Por su parte el corazón pulverizado del pavo aplaca esta enfermedad; y también el hueso que hace el giro en las rodillas, que enlaza las venas de su pata, también atenaza tal enfermedad para que no vaya más allá. A su vez las uñas contraen la fisura de esta enfermedad para que no salga como agua de manantial, y por su parte el calor de la betónica repele el agua de esta enfermedad, mientras que el frío del levístico alegra la mente del hombre que está triste. Y la grasa de la anguila estrecha la fisura que hace surgir esta enfermedad. El calor del vino la calma más que el agua, y todo lo descrito, a la vez y en su justa proporción, como se ha explicado, disminuye la enfermedad.

(1) Cf. PL 1289 D.

(430) Cólicos1. A quien le aqueja un cólico, recoja un poco de jengibre y otro poco de canela hasta convertirlos en polvo. A continuación, algo menos de salvia que de jengibre y de hinojo más que de salvia, de tanaceto menos que de salvia, y machacándolo todo extraiga el líquido con un mortero y cuélelo a través de un paño. Luego cueza un poco de miel en vino y añáda un poco de pimienta blanca o bien, si no tuviera, un poco de nimmolo <¿?> y mezcle el polvo con el líquido extraído. Después tome lenteja de agua y el doble de tormentilla que de lenteja de agua, y de mostaza de la que crece en el campo, la misma cantidad que de tormentilla, y de la planta en la que crecen diminutísimos filiantropos1 menos que lenteja de agua. Macháquelo todo en un mortero hasta obtener el líquido, y ya triturado póngalo en un saquito, y viértale por encima el mencionado vino con la miel y el polvo para hacer como un jarabe. El hombre que padece esta dolencia ha de beber en ayunas de esta bebida cuanto sea capaz de ingerir de un trago, y por la noche haga lo mismo cuando se vaya a acostar a la cama, y así hasta que se cure.
Pues el cólico surge de humores nocivos tanto calientes como fríos, más de los fríos que de los cálidos. Por todo lo cual el calor de la canela, la salvia, el hinojo, el tanaceto, la miel, el vino, la pimienta negra (o el nimmolo), la mostaza silvestre, y el calor del filiantropos, templados correctamente por el frío de la lenteja de agua y de la tormentilla, disminuyen los humores en exceso fríos o calientes por culpa de los cuales se produce el cólico. Cuando el hombre toma la poción descrita, a saber, en ayunas y al ir a dormir, si es ayunas logra que no se produzcan tales humores y si es en las comidas reprime los humores nocivos de los alimentos.

(1) Cf. PL 1136 D - 1137 A.
(2) El "diminutísimo" filiantropos del que habla podrían ser los estambres o una planta parasitaria de la bardana.

(431) Lombrices.
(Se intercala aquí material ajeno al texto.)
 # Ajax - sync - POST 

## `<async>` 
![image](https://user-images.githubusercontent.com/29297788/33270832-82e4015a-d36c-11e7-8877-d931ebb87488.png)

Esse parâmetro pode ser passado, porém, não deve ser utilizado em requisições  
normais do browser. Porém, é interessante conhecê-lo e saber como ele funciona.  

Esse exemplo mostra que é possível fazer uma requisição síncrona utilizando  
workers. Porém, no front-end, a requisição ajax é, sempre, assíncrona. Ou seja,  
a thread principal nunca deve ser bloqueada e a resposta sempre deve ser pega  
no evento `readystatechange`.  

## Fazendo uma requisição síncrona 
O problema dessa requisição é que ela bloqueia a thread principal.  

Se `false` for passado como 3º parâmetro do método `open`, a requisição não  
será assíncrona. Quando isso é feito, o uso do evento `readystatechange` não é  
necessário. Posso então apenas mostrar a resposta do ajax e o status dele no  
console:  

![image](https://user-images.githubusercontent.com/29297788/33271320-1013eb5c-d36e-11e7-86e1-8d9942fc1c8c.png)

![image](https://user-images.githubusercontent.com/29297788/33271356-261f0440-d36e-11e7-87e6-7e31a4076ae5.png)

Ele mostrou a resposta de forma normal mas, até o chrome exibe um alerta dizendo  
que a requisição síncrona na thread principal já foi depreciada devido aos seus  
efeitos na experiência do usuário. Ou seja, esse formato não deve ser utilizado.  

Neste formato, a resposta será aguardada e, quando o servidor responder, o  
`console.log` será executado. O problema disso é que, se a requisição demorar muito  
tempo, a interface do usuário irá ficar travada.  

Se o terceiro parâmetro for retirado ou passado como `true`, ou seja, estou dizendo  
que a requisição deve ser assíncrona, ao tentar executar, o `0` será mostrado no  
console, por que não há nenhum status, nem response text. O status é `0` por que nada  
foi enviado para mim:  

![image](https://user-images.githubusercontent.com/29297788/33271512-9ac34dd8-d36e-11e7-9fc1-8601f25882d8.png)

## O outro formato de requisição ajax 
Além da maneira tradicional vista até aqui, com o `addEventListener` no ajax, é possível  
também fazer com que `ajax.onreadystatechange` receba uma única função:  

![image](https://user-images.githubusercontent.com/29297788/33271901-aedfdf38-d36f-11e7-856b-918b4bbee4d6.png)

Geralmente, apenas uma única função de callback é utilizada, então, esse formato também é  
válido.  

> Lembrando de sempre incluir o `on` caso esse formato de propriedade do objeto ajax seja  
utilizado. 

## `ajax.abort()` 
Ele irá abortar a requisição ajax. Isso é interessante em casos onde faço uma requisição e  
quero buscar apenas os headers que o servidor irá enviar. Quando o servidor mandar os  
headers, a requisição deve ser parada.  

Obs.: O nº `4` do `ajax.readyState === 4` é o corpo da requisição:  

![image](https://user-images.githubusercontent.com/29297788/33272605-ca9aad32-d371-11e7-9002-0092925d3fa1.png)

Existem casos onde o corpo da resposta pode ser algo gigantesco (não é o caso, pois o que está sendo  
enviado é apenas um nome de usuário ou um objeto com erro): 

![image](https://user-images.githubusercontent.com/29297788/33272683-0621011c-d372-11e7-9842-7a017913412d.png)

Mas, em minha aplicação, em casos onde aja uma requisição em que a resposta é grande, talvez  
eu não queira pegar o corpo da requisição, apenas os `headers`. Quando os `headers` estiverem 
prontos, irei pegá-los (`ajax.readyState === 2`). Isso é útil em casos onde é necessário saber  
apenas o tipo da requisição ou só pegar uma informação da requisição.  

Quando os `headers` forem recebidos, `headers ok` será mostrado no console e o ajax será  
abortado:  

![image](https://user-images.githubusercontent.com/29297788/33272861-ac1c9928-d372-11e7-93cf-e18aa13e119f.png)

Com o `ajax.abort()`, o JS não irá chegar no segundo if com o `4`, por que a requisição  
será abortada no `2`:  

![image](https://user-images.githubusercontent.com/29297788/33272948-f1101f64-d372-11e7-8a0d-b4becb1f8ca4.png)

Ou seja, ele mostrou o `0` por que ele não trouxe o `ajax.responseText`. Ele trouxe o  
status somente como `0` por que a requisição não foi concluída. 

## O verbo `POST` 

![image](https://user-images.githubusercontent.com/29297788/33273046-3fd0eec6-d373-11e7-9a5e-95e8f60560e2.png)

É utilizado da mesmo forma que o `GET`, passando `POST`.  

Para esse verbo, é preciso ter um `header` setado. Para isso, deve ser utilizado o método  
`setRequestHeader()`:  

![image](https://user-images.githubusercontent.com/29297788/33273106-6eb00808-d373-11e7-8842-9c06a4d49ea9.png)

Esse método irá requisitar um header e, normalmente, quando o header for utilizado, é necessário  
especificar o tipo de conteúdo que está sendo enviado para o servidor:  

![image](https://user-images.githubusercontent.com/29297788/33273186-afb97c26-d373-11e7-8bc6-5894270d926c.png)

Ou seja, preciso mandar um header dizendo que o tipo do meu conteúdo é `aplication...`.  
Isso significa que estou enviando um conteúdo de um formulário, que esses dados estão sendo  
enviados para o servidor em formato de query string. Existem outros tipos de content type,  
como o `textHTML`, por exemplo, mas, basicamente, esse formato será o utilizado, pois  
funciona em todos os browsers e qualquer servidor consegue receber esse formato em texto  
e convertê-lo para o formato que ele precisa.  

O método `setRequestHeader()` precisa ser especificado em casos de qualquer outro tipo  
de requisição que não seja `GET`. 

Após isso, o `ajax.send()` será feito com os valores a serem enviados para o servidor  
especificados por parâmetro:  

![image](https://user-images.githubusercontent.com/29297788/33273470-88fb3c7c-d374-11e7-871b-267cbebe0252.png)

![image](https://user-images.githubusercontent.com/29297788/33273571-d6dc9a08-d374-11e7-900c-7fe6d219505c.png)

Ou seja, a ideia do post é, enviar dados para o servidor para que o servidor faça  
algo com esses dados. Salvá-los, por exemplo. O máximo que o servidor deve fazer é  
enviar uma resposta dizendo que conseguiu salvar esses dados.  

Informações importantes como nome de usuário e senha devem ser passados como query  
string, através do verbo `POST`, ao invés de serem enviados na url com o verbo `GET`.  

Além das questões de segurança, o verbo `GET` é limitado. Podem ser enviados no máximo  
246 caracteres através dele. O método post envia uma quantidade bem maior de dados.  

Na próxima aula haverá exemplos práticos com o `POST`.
Si por culpa de humores nocivos y malignos que le son venenosos, a algún hombre le salieran gusanos, tome el ardiente jugo de la ortiga y el mismo peso de jugo de verbasco y jugo de hojas de nogal (la misma cantidad que los otros dos juntos), o si no hubiera hojas de nogal, extraiga de la corteza del mismo árbol la misma cantidad de jugo y añada un poco de vinagre y una buena cantidad de miel, y hágalo hervir en olla nueva y retire la espuma de encima y después de que haya hervido retírelo del fuego y durante quince días béba un poco en ayunas, no sea que su propia fuerza le dañe, pero después de las comidas beba bastante, ya que entonces la comida puede combatir su fuerza.
Pues el ardiente calor de la ortiga picante junto con el del verbasco se equilibran con el frío del nogal, y si entonces se bebe la poción descrita, los gusanos mueren debido a su fuerza. Eso sí, se le ha de añadir el vinagre y miel para poder tomarlos, por su mal sabor.